• _What this task involves_
The records appear below. Copy each one exactly.

[Items from a dataset]
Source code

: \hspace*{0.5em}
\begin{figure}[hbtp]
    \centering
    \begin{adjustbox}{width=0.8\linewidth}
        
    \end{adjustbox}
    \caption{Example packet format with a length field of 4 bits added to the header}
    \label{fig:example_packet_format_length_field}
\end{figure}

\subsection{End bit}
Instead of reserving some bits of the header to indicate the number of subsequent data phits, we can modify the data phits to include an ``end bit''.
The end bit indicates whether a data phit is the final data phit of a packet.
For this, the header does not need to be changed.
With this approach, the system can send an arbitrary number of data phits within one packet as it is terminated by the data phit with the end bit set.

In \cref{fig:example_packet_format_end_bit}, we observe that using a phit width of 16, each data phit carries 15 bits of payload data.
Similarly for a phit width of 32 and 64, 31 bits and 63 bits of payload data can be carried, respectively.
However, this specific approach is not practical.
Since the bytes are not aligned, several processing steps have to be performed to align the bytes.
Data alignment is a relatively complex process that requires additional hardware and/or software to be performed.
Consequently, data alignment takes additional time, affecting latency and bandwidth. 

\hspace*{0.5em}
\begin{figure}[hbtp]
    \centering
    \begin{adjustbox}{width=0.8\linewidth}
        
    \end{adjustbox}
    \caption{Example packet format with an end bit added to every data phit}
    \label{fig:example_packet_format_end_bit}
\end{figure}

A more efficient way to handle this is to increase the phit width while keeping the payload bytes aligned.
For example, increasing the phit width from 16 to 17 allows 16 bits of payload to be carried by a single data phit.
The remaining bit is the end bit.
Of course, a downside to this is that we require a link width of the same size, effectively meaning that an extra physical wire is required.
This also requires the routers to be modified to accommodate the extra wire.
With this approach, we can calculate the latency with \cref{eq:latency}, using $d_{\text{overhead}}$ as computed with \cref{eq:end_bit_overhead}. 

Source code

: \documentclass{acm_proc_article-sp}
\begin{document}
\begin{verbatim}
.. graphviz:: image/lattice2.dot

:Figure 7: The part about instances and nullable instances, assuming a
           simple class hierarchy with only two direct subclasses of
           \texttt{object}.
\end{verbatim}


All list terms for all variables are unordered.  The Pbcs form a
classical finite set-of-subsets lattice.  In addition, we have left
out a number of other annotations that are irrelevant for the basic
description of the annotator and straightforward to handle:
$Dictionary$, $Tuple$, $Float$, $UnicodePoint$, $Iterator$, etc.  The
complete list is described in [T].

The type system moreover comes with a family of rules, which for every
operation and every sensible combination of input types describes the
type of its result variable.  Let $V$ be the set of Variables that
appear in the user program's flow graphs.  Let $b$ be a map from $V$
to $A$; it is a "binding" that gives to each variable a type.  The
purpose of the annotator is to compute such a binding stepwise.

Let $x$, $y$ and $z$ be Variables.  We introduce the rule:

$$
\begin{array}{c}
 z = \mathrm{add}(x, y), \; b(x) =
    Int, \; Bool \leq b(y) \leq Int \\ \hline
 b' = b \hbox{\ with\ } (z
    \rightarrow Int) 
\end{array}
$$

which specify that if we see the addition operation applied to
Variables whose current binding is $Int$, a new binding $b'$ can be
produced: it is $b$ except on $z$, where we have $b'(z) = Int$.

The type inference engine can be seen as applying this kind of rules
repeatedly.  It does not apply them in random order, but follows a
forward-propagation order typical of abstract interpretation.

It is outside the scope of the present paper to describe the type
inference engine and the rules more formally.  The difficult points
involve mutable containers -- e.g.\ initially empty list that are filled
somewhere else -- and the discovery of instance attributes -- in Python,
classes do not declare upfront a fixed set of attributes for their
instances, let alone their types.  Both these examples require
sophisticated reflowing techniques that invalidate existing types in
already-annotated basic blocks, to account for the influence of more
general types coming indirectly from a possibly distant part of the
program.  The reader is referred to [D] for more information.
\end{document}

• _Answer_
Source code

: \hspace*{0.5em}
\begin{figure}[hbtp]
    \centering
    \begin{adjustbox}{width=0.8\linewidth}
        
    \end{adjustbox}
    \caption{Example packet format with a length field of 4 bits added to the header}
    \label{fig:example_packet_format_length_field}
\end{figure}

\subsection{End bit}
Instead of reserving some bits of the header to indicate the number of subsequent data phits, we can modify the data phits to include an ``end bit''.
The end bit indicates whether a data phit is the final data phit of a packet.
For this, the header does not need to be changed.
With this approach, the system can send an arbitrary number of data phits within one packet as it is terminated by the data phit with the end bit set.

In \cref{fig:example_packet_format_end_bit}, we observe that using a phit width of 16, each data phit carries 15 bits of payload data.
Similarly for a phit width of 32 and 64, 31 bits and 63 bits of payload data can be carried, respectively.
However, this specific approach is not practical.
Since the bytes are not aligned, several processing steps have to be performed to align the bytes.
Data alignment is a relatively complex process that requires additional hardware and/or software to be performed.
Consequently, data alignment takes additional time, affecting latency and bandwidth. 

\hspace*{0.5em}
\begin{figure}[hbtp]
    \centering
    \begin{adjustbox}{width=0.8\linewidth}
        
    \end{adjustbox}
    \caption{Example packet format with an end bit added to every data phit}
    \label{fig:example_packet_format_end_bit}
\end{figure}

A more efficient way to handle this is to increase the phit width while keeping the payload bytes aligned.
For example, increasing the phit width from 16 to 17 allows 16 bits of payload to be carried by a single data phit.
The remaining bit is the end bit.
Of course, a downside to this is that we require a link width of the same size, effectively meaning that an extra physical wire is required.
This also requires the routers to be modified to accommodate the extra wire.
With this approach, we can calculate the latency with \cref{eq:latency}, using $d_{\text{overhead}}$ as computed with \cref{eq:end_bit_overhead}. 

Source code

: \documentclass{acm_proc_article-sp}
\begin{document}
\begin{verbatim}
.. graphviz:: image/lattice2.dot

:Figure 7: The part about instances and nullable instances, assuming a
           simple class hierarchy with only two direct subclasses of
           \texttt{object}.
\end{verbatim}


All list terms for all variables are unordered.  The Pbcs form a
classical finite set-of-subsets lattice.  In addition, we have left
out a number of other annotations that are irrelevant for the basic
description of the annotator and straightforward to handle:
$Dictionary$, $Tuple$, $Float$, $UnicodePoint$, $Iterator$, etc.  The
complete list is described in [T].

The type system moreover comes with a family of rules, which for every
operation and every sensible combination of input types describes the
type of its result variable.  Let $V$ be the set of Variables that
appear in the user program's flow graphs.  Let $b$ be a map from $V$
to $A$; it is a "binding" that gives to each variable a type.  The
purpose of the annotator is to compute such a binding stepwise.

Let $x$, $y$ and $z$ be Variables.  We introduce the rule:

$$
\begin{array}{c}
 z = \mathrm{add}(x, y), \; b(x) =
    Int, \; Bool \leq b(y) \leq Int \\ \hline
 b' = b \hbox{\ with\ } (z
    \rightarrow Int) 
\end{array}
$$

which specify that if we see the addition operation applied to
Variables whose current binding is $Int$, a new binding $b'$ can be
produced: it is $b$ except on $z$, where we have $b'(z) = Int$.

The type inference engine can be seen as applying this kind of rules
repeatedly.  It does not apply them in random order, but follows a
forward-propagation order typical of abstract interpretation.

It is outside the scope of the present paper to describe the type
inference engine and the rules more formally.  The difficult points
involve mutable containers -- e.g.\ initially empty list that are filled
somewhere else -- and the discovery of instance attributes -- in Python,
classes do not declare upfront a fixed set of attributes for their
instances, let alone their types.  Both these examples require
sophisticated reflowing techniques that invalidate existing types in
already-annotated basic blocks, to account for the influence of more
general types coming indirectly from a possibly distant part of the
program.  The reader is referred to [D] for more information.
\end{document}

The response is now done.